Stored data entries

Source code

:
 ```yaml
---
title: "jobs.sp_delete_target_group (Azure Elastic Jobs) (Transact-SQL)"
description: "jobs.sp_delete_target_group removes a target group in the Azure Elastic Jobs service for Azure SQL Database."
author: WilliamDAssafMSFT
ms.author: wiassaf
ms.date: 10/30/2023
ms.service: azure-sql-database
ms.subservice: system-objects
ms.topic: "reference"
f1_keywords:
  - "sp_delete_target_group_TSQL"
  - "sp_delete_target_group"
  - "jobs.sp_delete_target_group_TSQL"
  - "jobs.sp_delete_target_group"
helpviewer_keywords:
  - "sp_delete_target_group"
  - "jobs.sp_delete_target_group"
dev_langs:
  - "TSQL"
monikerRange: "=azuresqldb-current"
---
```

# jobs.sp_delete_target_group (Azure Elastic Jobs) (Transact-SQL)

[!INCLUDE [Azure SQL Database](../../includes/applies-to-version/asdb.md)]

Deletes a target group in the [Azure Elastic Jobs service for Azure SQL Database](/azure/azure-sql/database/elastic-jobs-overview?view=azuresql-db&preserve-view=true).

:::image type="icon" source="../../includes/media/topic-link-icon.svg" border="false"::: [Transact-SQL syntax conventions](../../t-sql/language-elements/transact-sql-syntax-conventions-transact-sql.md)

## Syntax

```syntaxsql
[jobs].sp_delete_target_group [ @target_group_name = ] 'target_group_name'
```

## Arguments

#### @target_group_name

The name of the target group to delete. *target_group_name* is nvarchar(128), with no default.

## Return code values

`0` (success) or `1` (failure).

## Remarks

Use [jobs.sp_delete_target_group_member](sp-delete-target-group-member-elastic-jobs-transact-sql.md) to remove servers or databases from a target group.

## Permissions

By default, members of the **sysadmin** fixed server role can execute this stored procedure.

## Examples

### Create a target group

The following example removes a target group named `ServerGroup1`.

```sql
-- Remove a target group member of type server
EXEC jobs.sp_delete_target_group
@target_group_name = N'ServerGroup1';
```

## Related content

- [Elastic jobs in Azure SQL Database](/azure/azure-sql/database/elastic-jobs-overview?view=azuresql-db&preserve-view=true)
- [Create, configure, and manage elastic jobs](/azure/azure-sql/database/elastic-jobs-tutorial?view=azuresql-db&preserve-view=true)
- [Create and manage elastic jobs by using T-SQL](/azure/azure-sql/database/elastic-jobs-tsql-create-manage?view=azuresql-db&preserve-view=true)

Exercise description ::
The records above should be restated word for word, please.

Answer to the exercise ::
Source code

:
 ```yaml
---
title: "jobs.sp_delete_target_group (Azure Elastic Jobs) (Transact-SQL)"
description: "jobs.sp_delete_target_group removes a target group in the Azure Elastic Jobs service for Azure SQL Database."
author: WilliamDAssafMSFT
ms.author: wiassaf
ms.date: 10/30/2023
ms.service: azure-sql-database
ms.subservice: system-objects
ms.topic: "reference"
f1_keywords:
  - "sp_delete_target_group_TSQL"
  - "sp_delete_target_group"
  - "jobs.sp_delete_target_group_TSQL"
  - "jobs.sp_delete_target_group"
helpviewer_keywords:
  - "sp_delete_target_group"
  - "jobs.sp_delete_target_group"
dev_langs:
  - "TSQL"
monikerRange: "=azuresqldb-current"
---
```

# jobs.sp_delete_target_group (Azure Elastic Jobs) (Transact-SQL)

[!INCLUDE [Azure SQL Database](../../includes/applies-to-version/asdb.md)]

Deletes a target group in the [Azure Elastic Jobs service for Azure SQL Database](/azure/azure-sql/database/elastic-jobs-overview?view=azuresql-db&preserve-view=true).

:::image type="icon" source="../../includes/media/topic-link-icon.svg" border="false"::: [Transact-SQL syntax conventions](../../t-sql/language-elements/transact-sql-syntax-conventions-transact-sql.md)

## Syntax

```syntaxsql
[jobs].sp_delete_target_group [ @target_group_name = ] 'target_group_name'
```

## Arguments

#### @target_group_name

The name of the target group to delete. *target_group_name* is nvarchar(128), with no default.

## Return code values

`0` (success) or `1` (failure).

## Remarks

Use [jobs.sp_delete_target_group_member](sp-delete-target-group-member-elastic-jobs-transact-sql.md) to remove servers or databases from a target group.

## Permissions

By default, members of the **sysadmin** fixed server role can execute this stored procedure.

## Examples

### Create a target group

The following example removes a target group named `ServerGroup1`.

```sql
-- Remove a target group member of type server
EXEC jobs.sp_delete_target_group
@target_group_name = N'ServerGroup1';
```

## Related content

- [Elastic jobs in Azure SQL Database](/azure/azure-sql/database/elastic-jobs-overview?view=azuresql-db&preserve-view=true)
- [Create, configure, and manage elastic jobs](/azure/azure-sql/database/elastic-jobs-tutorial?view=azuresql-db&preserve-view=true)
- [Create and manage elastic jobs by using T-SQL](/azure/azure-sql/database/elastic-jobs-tsql-create-manage?view=azuresql-db&preserve-view=true)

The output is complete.